[[ INPUT RECORDS open ]]

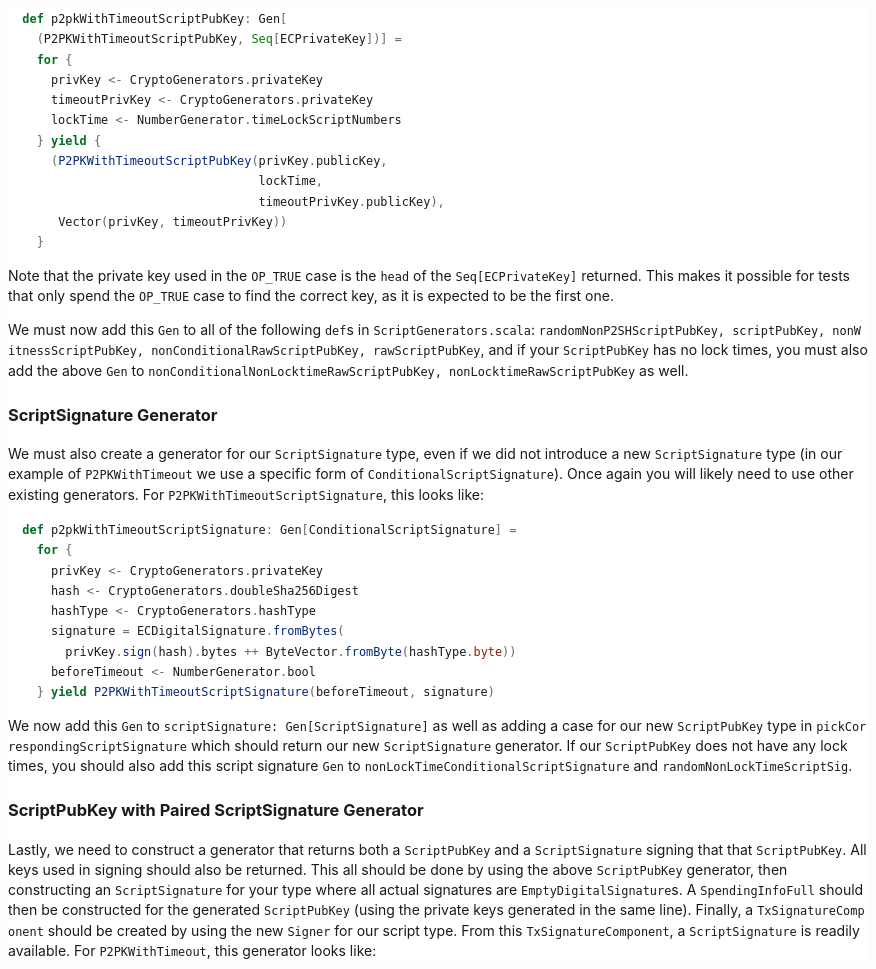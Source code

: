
 ```scala mdoc:compile-only
  def p2pkWithTimeoutScriptPubKey: Gen[
    (P2PKWithTimeoutScriptPubKey, Seq[ECPrivateKey])] =
    for {
      privKey <- CryptoGenerators.privateKey
      timeoutPrivKey <- CryptoGenerators.privateKey
      lockTime <- NumberGenerator.timeLockScriptNumbers
    } yield {
      (P2PKWithTimeoutScriptPubKey(privKey.publicKey,
                                   lockTime,
                                   timeoutPrivKey.publicKey),
       Vector(privKey, timeoutPrivKey))
    }
```

Note that the private key used in the `OP_TRUE` case is the `head` of the `Seq[ECPrivateKey]` returned. This makes it possible for tests that only spend the `OP_TRUE` case to find the correct key, as it is expected to be the first one.

We must now add this `Gen` to all of the following `def`s in `ScriptGenerators.scala`: `randomNonP2SHScriptPubKey, scriptPubKey, nonWitnessScriptPubKey, nonConditionalRawScriptPubKey, rawScriptPubKey`, and if your `ScriptPubKey` has no lock times, you must also add the above `Gen` to `nonConditionalNonLocktimeRawScriptPubKey, nonLocktimeRawScriptPubKey` as well.

### ScriptSignature Generator

We must also create a generator for our `ScriptSignature` type, even if we did not introduce a new `ScriptSignature` type (in our example of `P2PKWithTimeout` we use a specific form of `ConditionalScriptSignature`). Once again you will likely need to use other existing generators. For `P2PKWithTimeoutScriptSignature`, this looks like:

```scala mdoc:compile-only
  def p2pkWithTimeoutScriptSignature: Gen[ConditionalScriptSignature] =
    for {
      privKey <- CryptoGenerators.privateKey
      hash <- CryptoGenerators.doubleSha256Digest
      hashType <- CryptoGenerators.hashType
      signature = ECDigitalSignature.fromBytes(
        privKey.sign(hash).bytes ++ ByteVector.fromByte(hashType.byte))
      beforeTimeout <- NumberGenerator.bool
    } yield P2PKWithTimeoutScriptSignature(beforeTimeout, signature)
```

We now add this `Gen` to `scriptSignature: Gen[ScriptSignature]` as well as adding a case for our new `ScriptPubKey` type in `pickCorrespondingScriptSignature` which should return our new `ScriptSignature` generator.  If our `ScriptPubKey` does not have any lock times, you should also add this script signature `Gen` to `nonLockTimeConditionalScriptSignature` and `randomNonLockTimeScriptSig`.

### ScriptPubKey with Paired ScriptSignature Generator

Lastly, we need to construct a generator that returns both a `ScriptPubKey` and a `ScriptSignature` signing that that `ScriptPubKey`. All keys used in signing should also be returned. This all should be done by using the above `ScriptPubKey` generator, then constructing an `ScriptSignature` for your type where all actual signatures are `EmptyDigitalSignature`s. A `SpendingInfoFull` should then be constructed for the generated `ScriptPubKey` (using the private keys generated in the same line). Finally, a `TxSignatureComponent` should be created by using the new `Signer` for our script type. From this `TxSignatureComponent`, a `ScriptSignature` is readily available. For `P2PKWithTimeout`, this generator looks like:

[[ INPUT RECORDS closed ]]

EXERCISE AIM =>
Pull every line containing the word "ECPrivateKey" out of the entries above.

RESULT BELOW =>
    (P2PKWithTimeoutScriptPubKey, Seq[ECPrivateKey])] =
Note that the private key used in the `OP_TRUE` case is the `head` of the `Seq[ECPrivateKey]` returned. This makes it possible for tests that only spend the `OP_TRUE` case to find the correct key, as it is expected to be the first one.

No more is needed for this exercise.